Results are shown for LAO protein (seed 1790954). The current global best position is marked by a star. ε is the energy scale of the structure-based model.

For each simulation, we calculated the median GDT with respect to the target state from all structures in the trajectory. To validate the OF, we state its Pearson correlation ρ with the median GDT as a measure of linear correlation. Because minimizing the OF should be equivalent to maximizing the GDT, negative correlations, ideally −1, are expected. The OF’s suitability is confirmed for both LAO protein and ADK with correlations up to −0.94 and −0.85, respectively. As the Pearson correlation only reflects linearity, we also studied the exact relations between the OF and the median GDT (Fig. 4). To identify the best MD parameter combinations, the OF must have low values for large GDTs, irrespective of the actual relationship’s complexity. This is the case for both test systems.

Fig. 4: OF versus median GDT.

a,b, OF versus median GDT for LAO protein (a) and ADK (b). GDTsys, GDT between initial and target structure of each test system; ε, energy scale of the structure-based model.

Global best positions, gbest, returned functional MD parameter combinations throughout. For LAO protein, gbest median GDTs were consistently of the order of 70 and correspond well to the best values reached. This means that for half of the simulated structures, at least 70% of all alpha carbons lie within a small radius from their positions in the target state. These results indicate the structural accuracy of the simulated ensemble for gbest and thus convergence to the target state and successful refinement against the data. The same is true for ADK, where gbest and the best median GDTs are around 63 and more similar than those of LAO protein. Example structures from gbest simulations, shown in Fig. 5, are in nearly perfect accordance with the target states.

Fig. 5: Representative structures from global best simulations.

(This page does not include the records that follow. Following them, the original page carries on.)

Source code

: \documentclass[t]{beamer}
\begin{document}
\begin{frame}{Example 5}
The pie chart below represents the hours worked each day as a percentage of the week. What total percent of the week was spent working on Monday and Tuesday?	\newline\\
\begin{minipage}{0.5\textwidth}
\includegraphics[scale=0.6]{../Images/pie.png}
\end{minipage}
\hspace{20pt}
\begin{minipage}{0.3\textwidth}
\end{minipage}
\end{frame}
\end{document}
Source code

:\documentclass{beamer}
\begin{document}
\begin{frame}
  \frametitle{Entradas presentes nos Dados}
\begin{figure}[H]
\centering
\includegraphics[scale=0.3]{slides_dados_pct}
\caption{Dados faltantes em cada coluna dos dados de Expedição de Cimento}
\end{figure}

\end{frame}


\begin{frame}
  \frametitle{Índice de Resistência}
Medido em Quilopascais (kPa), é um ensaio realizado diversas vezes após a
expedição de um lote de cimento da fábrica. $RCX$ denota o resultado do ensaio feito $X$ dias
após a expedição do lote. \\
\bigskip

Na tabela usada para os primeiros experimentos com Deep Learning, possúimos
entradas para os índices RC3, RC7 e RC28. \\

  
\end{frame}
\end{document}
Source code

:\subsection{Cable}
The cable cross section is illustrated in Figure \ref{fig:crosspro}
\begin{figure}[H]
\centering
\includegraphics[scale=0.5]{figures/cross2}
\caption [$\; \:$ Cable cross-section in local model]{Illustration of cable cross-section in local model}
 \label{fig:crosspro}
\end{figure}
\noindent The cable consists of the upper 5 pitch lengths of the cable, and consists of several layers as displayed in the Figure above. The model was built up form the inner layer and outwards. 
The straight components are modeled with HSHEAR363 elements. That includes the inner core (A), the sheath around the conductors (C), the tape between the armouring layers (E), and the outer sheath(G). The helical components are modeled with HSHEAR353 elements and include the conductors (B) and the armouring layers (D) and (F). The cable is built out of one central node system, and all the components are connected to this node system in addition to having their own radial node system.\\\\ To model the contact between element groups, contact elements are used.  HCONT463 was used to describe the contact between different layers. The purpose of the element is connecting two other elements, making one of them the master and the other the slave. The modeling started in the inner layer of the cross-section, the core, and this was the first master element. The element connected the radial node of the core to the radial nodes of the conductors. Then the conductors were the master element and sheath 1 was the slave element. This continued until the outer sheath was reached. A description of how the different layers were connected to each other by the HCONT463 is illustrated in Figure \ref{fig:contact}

a,b, LAO protein (seed 1790954) (a) and ADK (seed 1795691) (b). Structures with maximum GDT are shown (coloured) and are almost identical to the respective target states (grey). The colouring indicates the displacement of each alpha carbon in the simulated structure with respect to the target state. The average alpha-carbon displacement in each coloured structure with respect to each grey structure is given. Structures are visualized with PyMOL58.

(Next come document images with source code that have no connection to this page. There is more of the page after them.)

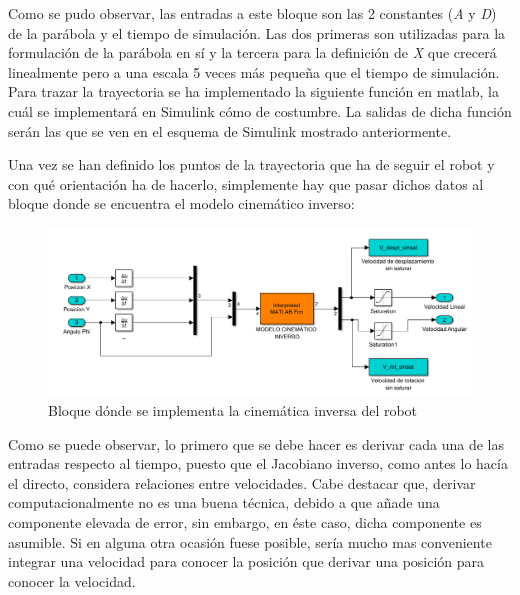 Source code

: \documentclass[a4paper,twoside]{article}
\begin{document}
Como se pudo observar, las entradas a este bloque son las 2 constantes (\textit{A} y \textit{D}) de la parábola y el tiempo de simulación. Las dos primeras son utilizadas para la formulación de la parábola en sí y la tercera para la definición de \textit{X} que crecerá linealmente pero a una escala 5 veces más pequeña que el tiempo de simulación.\\

Para trazar la trayectoria se ha implementado la siguiente función en matlab, la cuál se implementará en Simulink cómo de costumbre. La salidas de dicha función serán las que se ven en el esquema de Simulink mostrado anteriormente.





Una vez se han definido los puntos de la trayectoria que ha de seguir el robot y con qué orientación ha de hacerlo, simplemente hay que pasar dichos datos al bloque donde se encuentra el modelo cinemático inverso:

\begin{figure}[h!]
	\centering
	\includegraphics[width=.7\textwidth]{simulink_MCI_3}
	\caption{Bloque dónde se implementa la cinemática inversa del robot}
\end{figure}

Como se puede observar, lo primero que se debe hacer es derivar cada una de las entradas respecto al tiempo, puesto que el Jacobiano inverso, como antes lo hacía el directo, considera relaciones entre velocidades. Cabe destacar que, derivar computacionalmente no es una buena técnica, debido a que añade una componente elevada de error, sin embargo, en éste caso, dicha componente es asumible. Si en alguna otra ocasión fuese posible, sería mucho mas conveniente integrar una velocidad para conocer la posición que derivar una posición para conocer la velocidad.\\
\end{document}
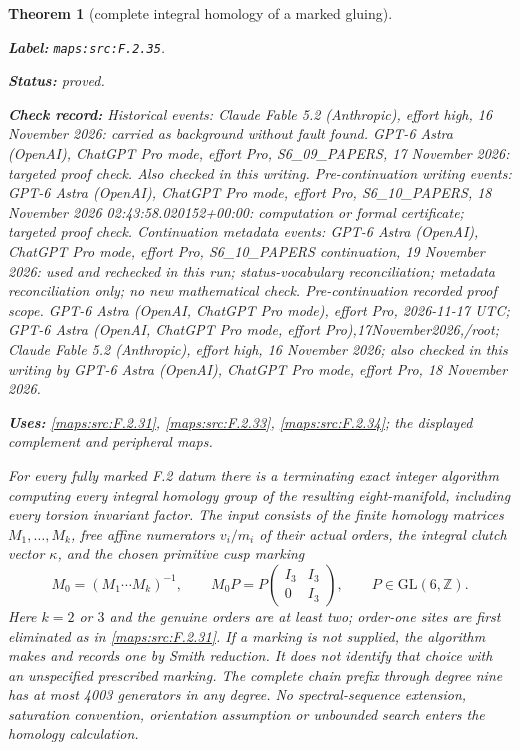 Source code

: \documentclass[11pt,a4paper]{article}
\newtheorem{theorem}{Theorem}[section]
\theoremstyle{definition}
\newcommand{\StatementRecord}[4]{\par\smallskip\begingroup\upshape\raggedright\noindent\textbf{Label:} \nolinkurl{#1}.\par\noindent\textbf{Status:} #2.\par\noindent\textbf{Check record:} #3.\par\noindent\textbf{Uses:} #4.\par\endgroup\smallskip}
\begin{document}
\begin{theorem}[complete integral homology of a marked gluing]\label{maps:src:F.2.35}
\StatementRecord{maps:src:F.2.35}{proved}{Historical events: Claude Fable 5.2 (Anthropic), effort high, 16 November 2026: carried as background without fault found. GPT-6 Astra (OpenAI), ChatGPT Pro mode, effort Pro, S6\_09\_PAPERS, 17 November 2026: targeted proof check. Also checked in this writing. Pre-continuation writing events: GPT-6 Astra (OpenAI), ChatGPT Pro mode, effort Pro, S6\_10\_PAPERS, 18 November 2026 02:43:58.020152+00:00: computation or formal certificate; targeted proof check. Continuation metadata events: GPT-6 Astra (OpenAI), ChatGPT Pro mode, effort Pro, S6\_10\_PAPERS continuation, 19 November 2026: used and rechecked in this run; status-vocabulary reconciliation; metadata reconciliation only; no new mathematical check. \emph{Pre-continuation recorded proof scope.} GPT-6 Astra (OpenAI, ChatGPT Pro mode), effort Pro, 2026-11-17 UTC; GPT-6 Astra (OpenAI, ChatGPT Pro mode, effort Pro),17November2026,/root; Claude Fable 5.2 (Anthropic), effort high, 16 November 2026; also checked in this writing by GPT-6 Astra (OpenAI), ChatGPT Pro mode, effort Pro, 18 November 2026}{\cref{maps:src:F.2.31}, \cref{maps:src:F.2.33}, \cref{maps:src:F.2.34}; the displayed complement and peripheral maps}


For every fully marked F.2 datum there is a terminating exact
integer algorithm computing every integral homology group of
the resulting eight-manifold, including every torsion invariant
factor.  The input consists of the finite homology matrices
$M_1,\ldots,M_k$, free affine numerators $v_i/m_i$ of their
actual orders, the integral clutch vector $\kappa$, and the
chosen primitive cusp marking
\[
 M_0=(M_1\cdots M_k)^{-1},\qquad
 M_0P=P\begin{pmatrix}I_3&I_3\\0&I_3\end{pmatrix},
 \qquad P\in\mathrm{GL}(6,\mathbb Z).                       \tag{F.GC1}\label{maps:eq:F.GC1}
\]
Here $k=2$ or $3$ and the genuine orders are at least two;
order-one sites are first eliminated as in \ref{maps:src:F.2.31}.
If a marking is not supplied, the algorithm makes and records
one by Smith reduction.  It does not identify that choice
with an unspecified prescribed marking.
The complete chain prefix through degree nine has at most
4003 generators in any degree.  No spectral-sequence
extension, saturation convention, orientation assumption or
unbounded search enters the homology calculation.

\end{theorem}
\end{document}
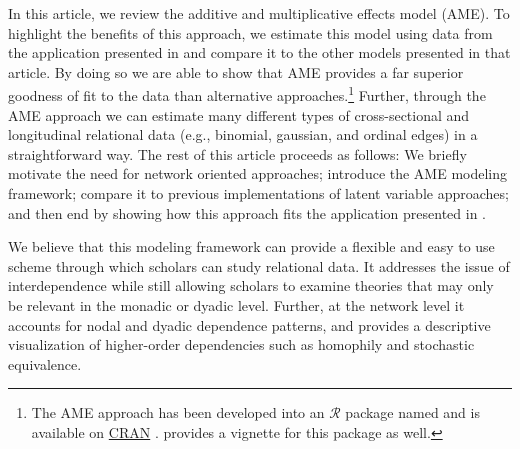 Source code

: In this article, we review the additive and multiplicative effects model (AME). To highlight the benefits of this approach, we estimate this model using data from  the application presented in \citet{cranmer:etal:2016} and compare it to the other models presented in that article. By doing so we are able to show that AME provides a far superior goodness of fit to the data than alternative approaches.\footnote{The AME approach has been developed into an $\mathcal{R}$ package named  and is available on \href{https://cran.r-project.org/web/packages/amen/index.html}{CRAN} \citep{hoff:etal:2015}. \citet{hoff:2015:arxiv} provides a vignette for this package as well.} Further, through the AME approach we can estimate many different types of cross-sectional and longitudinal relational data (e.g., binomial, gaussian, and ordinal edges) in a straightforward way. The rest of this article proceeds as follows: We briefly motivate the need for network oriented approaches; introduce the AME modeling framework; compare it to previous implementations of latent variable approaches; and then end by showing how this approach fits the application presented in \citet{cranmer:etal:2016}. 

We believe that this modeling framework can provide a flexible and easy to use scheme through which scholars can study relational data. It addresses the issue of interdependence while still allowing scholars to examine theories that may only be relevant in the monadic or dyadic level. Further, at the network level it accounts for nodal and dyadic dependence patterns, and provides a descriptive visualization of higher-order dependencies such as homophily and stochastic equivalence.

Additionally, we considered the reversed conformational transitions, that is, from apo to holo state for LAO protein and closed to open state for ADK (Supplementary Tables 3 and 4, respectively). With ρ between −0.56 and −0.88, FLAPS could also identify functional MD parameters for SAXS-guided apo-to-holo simulations of LAO protein. gbest and the best median GDTs were consistently slightly below 70, indicating high similarity of the simulated structures and the desired target state for the MD parameter combinations found.

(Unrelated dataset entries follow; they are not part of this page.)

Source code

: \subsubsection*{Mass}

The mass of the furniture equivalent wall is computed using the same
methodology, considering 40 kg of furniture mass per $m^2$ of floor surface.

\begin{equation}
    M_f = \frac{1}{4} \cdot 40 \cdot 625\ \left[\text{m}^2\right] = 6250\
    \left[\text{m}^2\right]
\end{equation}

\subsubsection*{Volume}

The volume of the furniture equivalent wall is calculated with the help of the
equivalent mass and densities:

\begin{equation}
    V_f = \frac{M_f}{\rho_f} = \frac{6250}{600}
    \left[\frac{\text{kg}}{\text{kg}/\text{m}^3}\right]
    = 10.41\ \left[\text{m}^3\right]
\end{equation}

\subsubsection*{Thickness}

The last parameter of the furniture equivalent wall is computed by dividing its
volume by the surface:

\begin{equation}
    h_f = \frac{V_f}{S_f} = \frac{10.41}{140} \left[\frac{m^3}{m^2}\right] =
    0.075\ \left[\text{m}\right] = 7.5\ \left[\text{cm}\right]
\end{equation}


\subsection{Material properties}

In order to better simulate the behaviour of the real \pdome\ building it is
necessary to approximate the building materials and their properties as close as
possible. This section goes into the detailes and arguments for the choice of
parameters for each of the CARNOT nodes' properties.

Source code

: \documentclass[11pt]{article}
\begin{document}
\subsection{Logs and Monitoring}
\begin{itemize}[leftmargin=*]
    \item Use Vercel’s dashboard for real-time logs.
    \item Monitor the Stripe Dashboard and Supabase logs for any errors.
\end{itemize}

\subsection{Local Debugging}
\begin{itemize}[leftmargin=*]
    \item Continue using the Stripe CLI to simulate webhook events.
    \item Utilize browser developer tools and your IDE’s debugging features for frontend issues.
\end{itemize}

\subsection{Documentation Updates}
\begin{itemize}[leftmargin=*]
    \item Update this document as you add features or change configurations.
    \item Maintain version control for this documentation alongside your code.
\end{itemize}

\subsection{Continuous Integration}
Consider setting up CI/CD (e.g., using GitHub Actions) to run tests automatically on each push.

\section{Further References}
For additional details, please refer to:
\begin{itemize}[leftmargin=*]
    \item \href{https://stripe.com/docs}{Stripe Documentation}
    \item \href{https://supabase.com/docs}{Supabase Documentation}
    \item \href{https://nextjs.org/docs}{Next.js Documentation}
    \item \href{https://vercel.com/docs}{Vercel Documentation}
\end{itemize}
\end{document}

By comparison, Pearson correlations up to −0.53 and gbest median GDTs of ~45 indicate only average structural accuracy for the closed-to-open transition of ADK. However, overall best median GDTs were around 50. With only half of all alpha carbons within a small radius from their target positions, the observed behaviour is not a problem of FLAPS, but is due to the limits of the underlying simulation method7. The information in the coarse-grained structure-based model and the low-resolution SAXS data seems to be insufficient to determine the molecular structure with the same accuracy as for the other test cases. However, even under these circumstances, FLAPS was capable of determining acceptable parameters.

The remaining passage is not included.